===== Study material

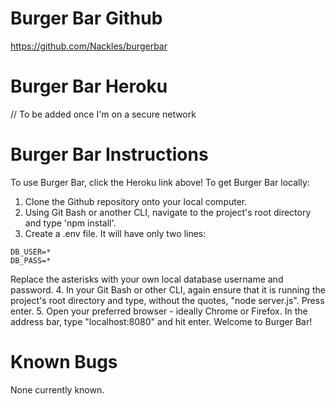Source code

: # Burger Bar Github
https://github.com/Nackles/burgerbar

# Burger Bar Heroku
// To be added once I'm on a secure network

# Burger Bar Instructions
To use Burger Bar, click the Heroku link above!
To get Burger Bar locally:
1. Clone the Github repository onto your local computer.
2. Using Git Bash or another CLI, navigate to the project's root directory and type 'npm install'.
3. Create a .env file. It will have only two lines:
```
DB_USER=*
DB_PASS=*
```
Replace the asterisks with your own local database username and password.
4. In your Git Bash or other CLI, again ensure that it is running the project's root directory and type, without the quotes, "node server.js". Press enter.
5. Open your preferred browser - ideally Chrome or Firefox. In the address bar, type "localhost:8080" and hit enter. Welcome to Burger Bar!

# Known Bugs
None currently known.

==========

▸ **Description of the task**: Scan the records for the word "Bash". Copy each line where it turns up.

▸ **Answer box**:
2. Using Git Bash or another CLI, navigate to the project's root directory and type 'npm install'.
4. In your Git Bash or other CLI, again ensure that it is running the project's root directory and type, without the quotes, "node server.js". Press enter.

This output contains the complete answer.